Conocer el comportamiento de los clientes y prevenir el riesgo de abandono tiene sus beneficios. No sólo puede traducirse en términos de rendimiento económico e incremento de ingresos, sino también en concepto de mejora del gasto y optimización de los recursos disponibles. De hecho, para Amena suponía una oportunidad afrontar esta problemática con el objetivo de poner en marcha una política de carterización adecuada, ajustando sus activos de marketing en función del tipo de usuario al que se dirigen las campañas.
Como paso previo, la compañía necesitaba conocer en profundidad el perfil de los clientes residenciales que se habían dado de baja con anterioridad, de manera que se pudiera establecer un conjunto de reglas aplicables a cada uno de los grupos identificados, así como la propensión a la baja de las clases encontradas. El análisis, que se llevó a cabo a lo largo de 2004, se centró en los clientes residenciales de la compañía. De cara a determinar la probabilidad de fuga por segmentos, se comenzó por acotar el término “baja”. Así, se distinguieron tres categorías:
Con todo ello, se establecieron una serie de reglas con las que identificar perfiles generales, singularizando cada uno mediante datos tales como su tamaño o su índice de propensión a la baja. Después, se desarrolló un sistema de scoring, capaz de asignar a cada conjunto de clientes, de forma automática, un indicador de su probabilidad de abandono. De esta manera, es posible asignar a cada contrato o cliente, según el caso, un número que indica su propensión a la baja. Esto permite establecer un criterio para ordenar a los clientes con respecto a este indicador y realizar, posteriormente, acciones de fidelización más precisas. Por último, se llevaron a cabo estudios de churn centrados en el segmento residencial, objeto del proyecto.

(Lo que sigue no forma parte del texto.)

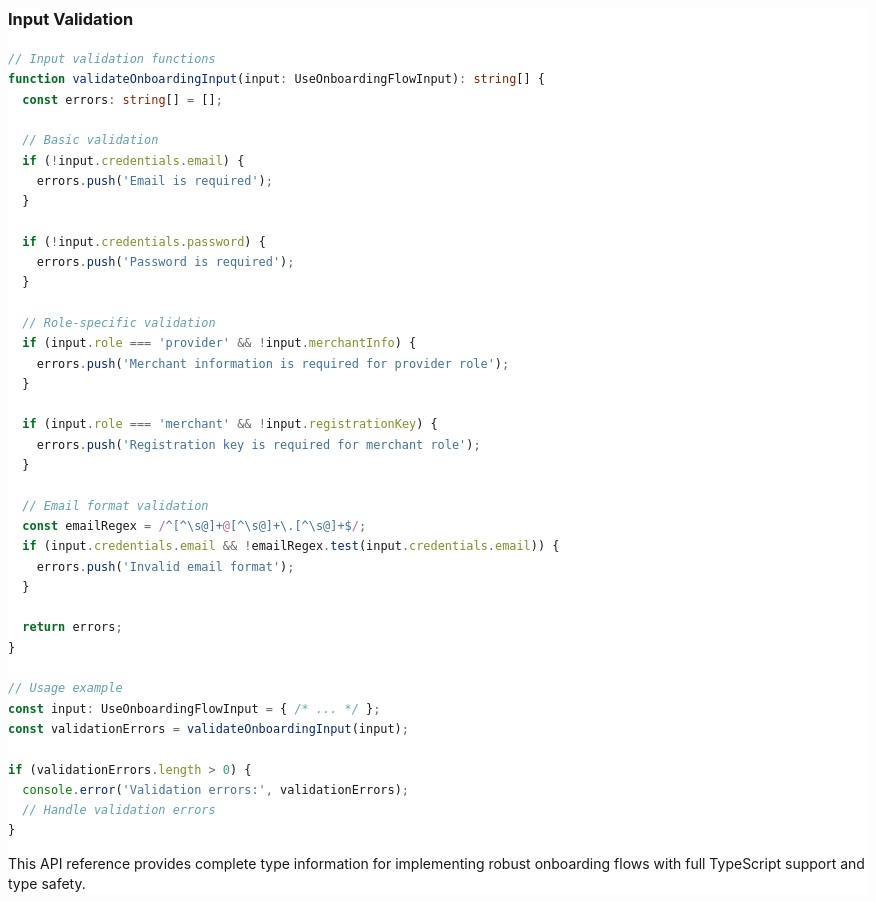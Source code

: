 ### Input Validation

```typescript
// Input validation functions
function validateOnboardingInput(input: UseOnboardingFlowInput): string[] {
  const errors: string[] = [];
  
  // Basic validation
  if (!input.credentials.email) {
    errors.push('Email is required');
  }
  
  if (!input.credentials.password) {
    errors.push('Password is required');
  }
  
  // Role-specific validation
  if (input.role === 'provider' && !input.merchantInfo) {
    errors.push('Merchant information is required for provider role');
  }
  
  if (input.role === 'merchant' && !input.registrationKey) {
    errors.push('Registration key is required for merchant role');
  }
  
  // Email format validation
  const emailRegex = /^[^\s@]+@[^\s@]+\.[^\s@]+$/;
  if (input.credentials.email && !emailRegex.test(input.credentials.email)) {
    errors.push('Invalid email format');
  }
  
  return errors;
}

// Usage example
const input: UseOnboardingFlowInput = { /* ... */ };
const validationErrors = validateOnboardingInput(input);

if (validationErrors.length > 0) {
  console.error('Validation errors:', validationErrors);
  // Handle validation errors
}
```

This API reference provides complete type information for implementing robust onboarding flows with full TypeScript support and type safety.

  [STORAGE_KEYS.ONBOARDING_STEP]: OnboardingStep;
  [STORAGE_KEYS.MERCHANT_UUID]: string;
  [STORAGE_KEYS.CURRENT_POS_SERIAL]: string;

Con toda esta metodología, se pudo establecer un orden de actuación por perfiles que permite realizar campañas personalizadas de fidelización (Marketing 1-to-1), más selectivas y eficientes, ajustadas además a las necesidades de cada grupo de usuarios.
El trabajo realizado ha permitido a la compañía hacer un uso inteligente y racional de sus recursos, desarrollando estrategias de fidelización diferenciadas para cada perfil de usuario, lo que ha terminado redundando en un ahorro de gastos y una notable mejora de la eficacia comercial. De esta manera, conocer en profundidad los motivos de abandono ha servidor para mejorar la retención de clientes, adecuando la oferta a sus necesidades específicas.